Aim of the exercise:
Go through the lines below and copy any that hold the string "includes".

Data for this task:
++++++

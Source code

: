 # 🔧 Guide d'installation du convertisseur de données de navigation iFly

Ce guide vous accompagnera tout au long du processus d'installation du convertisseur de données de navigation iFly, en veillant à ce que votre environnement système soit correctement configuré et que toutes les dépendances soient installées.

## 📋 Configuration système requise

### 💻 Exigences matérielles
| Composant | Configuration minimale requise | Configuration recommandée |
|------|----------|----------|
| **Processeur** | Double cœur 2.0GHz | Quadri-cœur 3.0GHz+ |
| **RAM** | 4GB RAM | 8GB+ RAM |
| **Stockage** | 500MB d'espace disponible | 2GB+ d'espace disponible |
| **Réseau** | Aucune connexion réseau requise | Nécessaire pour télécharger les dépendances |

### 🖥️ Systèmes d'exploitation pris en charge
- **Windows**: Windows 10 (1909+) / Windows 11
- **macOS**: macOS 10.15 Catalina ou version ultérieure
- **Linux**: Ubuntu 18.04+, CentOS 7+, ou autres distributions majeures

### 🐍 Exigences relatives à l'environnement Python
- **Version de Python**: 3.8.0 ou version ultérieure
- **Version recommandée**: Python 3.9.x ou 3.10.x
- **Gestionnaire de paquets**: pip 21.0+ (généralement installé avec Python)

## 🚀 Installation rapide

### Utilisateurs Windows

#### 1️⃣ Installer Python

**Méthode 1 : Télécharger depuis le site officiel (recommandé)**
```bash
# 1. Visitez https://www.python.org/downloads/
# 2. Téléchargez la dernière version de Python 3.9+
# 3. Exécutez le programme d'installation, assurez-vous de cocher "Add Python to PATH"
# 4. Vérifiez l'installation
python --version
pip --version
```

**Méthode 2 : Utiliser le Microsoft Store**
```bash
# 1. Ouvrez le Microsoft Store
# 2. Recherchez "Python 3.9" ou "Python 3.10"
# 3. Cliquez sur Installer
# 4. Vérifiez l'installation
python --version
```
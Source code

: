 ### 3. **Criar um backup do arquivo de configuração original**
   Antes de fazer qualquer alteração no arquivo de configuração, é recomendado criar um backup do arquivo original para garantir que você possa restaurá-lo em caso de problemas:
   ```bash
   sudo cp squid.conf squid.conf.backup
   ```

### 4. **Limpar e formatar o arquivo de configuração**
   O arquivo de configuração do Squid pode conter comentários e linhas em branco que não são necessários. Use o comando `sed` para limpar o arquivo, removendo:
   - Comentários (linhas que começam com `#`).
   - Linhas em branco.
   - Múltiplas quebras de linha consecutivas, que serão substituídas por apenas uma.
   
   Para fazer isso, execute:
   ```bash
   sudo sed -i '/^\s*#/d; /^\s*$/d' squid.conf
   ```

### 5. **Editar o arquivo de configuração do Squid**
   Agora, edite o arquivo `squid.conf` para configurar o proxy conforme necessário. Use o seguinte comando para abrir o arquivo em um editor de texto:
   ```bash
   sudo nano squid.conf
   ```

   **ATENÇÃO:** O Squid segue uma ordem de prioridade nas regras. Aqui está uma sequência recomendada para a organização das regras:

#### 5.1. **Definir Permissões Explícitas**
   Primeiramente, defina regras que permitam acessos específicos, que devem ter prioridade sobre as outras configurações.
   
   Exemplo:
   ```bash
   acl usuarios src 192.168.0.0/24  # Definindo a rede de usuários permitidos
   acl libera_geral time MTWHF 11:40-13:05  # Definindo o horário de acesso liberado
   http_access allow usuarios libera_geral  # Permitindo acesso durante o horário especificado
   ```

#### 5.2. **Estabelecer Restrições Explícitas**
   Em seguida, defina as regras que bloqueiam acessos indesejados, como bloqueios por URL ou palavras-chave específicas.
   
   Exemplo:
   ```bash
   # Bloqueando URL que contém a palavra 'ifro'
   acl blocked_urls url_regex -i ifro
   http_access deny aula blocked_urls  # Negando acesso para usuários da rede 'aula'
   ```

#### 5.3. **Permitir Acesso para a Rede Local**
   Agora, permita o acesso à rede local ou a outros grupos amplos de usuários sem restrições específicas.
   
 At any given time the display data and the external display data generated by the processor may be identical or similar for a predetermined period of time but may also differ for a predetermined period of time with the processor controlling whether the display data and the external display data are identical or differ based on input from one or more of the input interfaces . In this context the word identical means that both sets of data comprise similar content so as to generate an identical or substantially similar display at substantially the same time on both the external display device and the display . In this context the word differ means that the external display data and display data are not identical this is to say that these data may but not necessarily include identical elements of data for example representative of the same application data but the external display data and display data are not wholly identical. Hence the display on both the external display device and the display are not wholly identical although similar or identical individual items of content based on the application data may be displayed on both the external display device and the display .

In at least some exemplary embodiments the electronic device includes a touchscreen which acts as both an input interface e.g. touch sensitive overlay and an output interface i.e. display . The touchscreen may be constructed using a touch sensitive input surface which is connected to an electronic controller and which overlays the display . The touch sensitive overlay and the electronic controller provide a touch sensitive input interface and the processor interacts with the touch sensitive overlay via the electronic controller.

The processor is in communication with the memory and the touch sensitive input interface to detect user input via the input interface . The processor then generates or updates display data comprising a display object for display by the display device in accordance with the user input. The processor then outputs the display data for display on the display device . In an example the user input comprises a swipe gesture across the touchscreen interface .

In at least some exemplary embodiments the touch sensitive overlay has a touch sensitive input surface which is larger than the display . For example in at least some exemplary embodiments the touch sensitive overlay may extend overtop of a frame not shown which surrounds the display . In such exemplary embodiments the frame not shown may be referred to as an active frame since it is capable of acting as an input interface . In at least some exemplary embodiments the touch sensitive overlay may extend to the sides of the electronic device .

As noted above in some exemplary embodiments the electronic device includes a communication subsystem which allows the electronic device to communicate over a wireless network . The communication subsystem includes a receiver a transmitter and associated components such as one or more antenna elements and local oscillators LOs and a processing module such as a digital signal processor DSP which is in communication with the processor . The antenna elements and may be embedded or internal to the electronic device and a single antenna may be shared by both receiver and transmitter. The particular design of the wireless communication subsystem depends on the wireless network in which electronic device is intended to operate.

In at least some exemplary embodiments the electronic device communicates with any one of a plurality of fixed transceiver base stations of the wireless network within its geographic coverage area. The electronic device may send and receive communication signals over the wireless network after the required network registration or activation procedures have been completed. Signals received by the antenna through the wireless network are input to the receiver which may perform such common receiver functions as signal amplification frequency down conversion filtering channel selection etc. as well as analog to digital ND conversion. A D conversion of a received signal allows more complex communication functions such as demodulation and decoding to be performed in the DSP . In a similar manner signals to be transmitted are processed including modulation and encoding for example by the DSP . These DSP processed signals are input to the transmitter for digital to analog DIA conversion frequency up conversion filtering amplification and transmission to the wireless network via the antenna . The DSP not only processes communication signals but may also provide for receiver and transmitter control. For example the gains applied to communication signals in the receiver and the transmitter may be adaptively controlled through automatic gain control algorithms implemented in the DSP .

++++++

Solution to the problem:
In at least some exemplary embodiments the electronic device includes a touchscreen which acts as both an input interface e.g. touch sensitive overlay and an output interface i.e. display . The touchscreen may be constructed using a touch sensitive input surface which is connected to an electronic controller and which overlays the display . The touch sensitive overlay and the electronic controller provide a touch sensitive input interface and the processor interacts with the touch sensitive overlay via the electronic controller.
As noted above in some exemplary embodiments the electronic device includes a communication subsystem which allows the electronic device to communicate over a wireless network . The communication subsystem includes a receiver a transmitter and associated components such as one or more antenna elements and local oscillators LOs and a processing module such as a digital signal processor DSP which is in communication with the processor . The antenna elements and may be embedded or internal to the electronic device and a single antenna may be shared by both receiver and transmitter. The particular design of the wireless communication subsystem depends on the wireless network in which electronic device is intended to operate.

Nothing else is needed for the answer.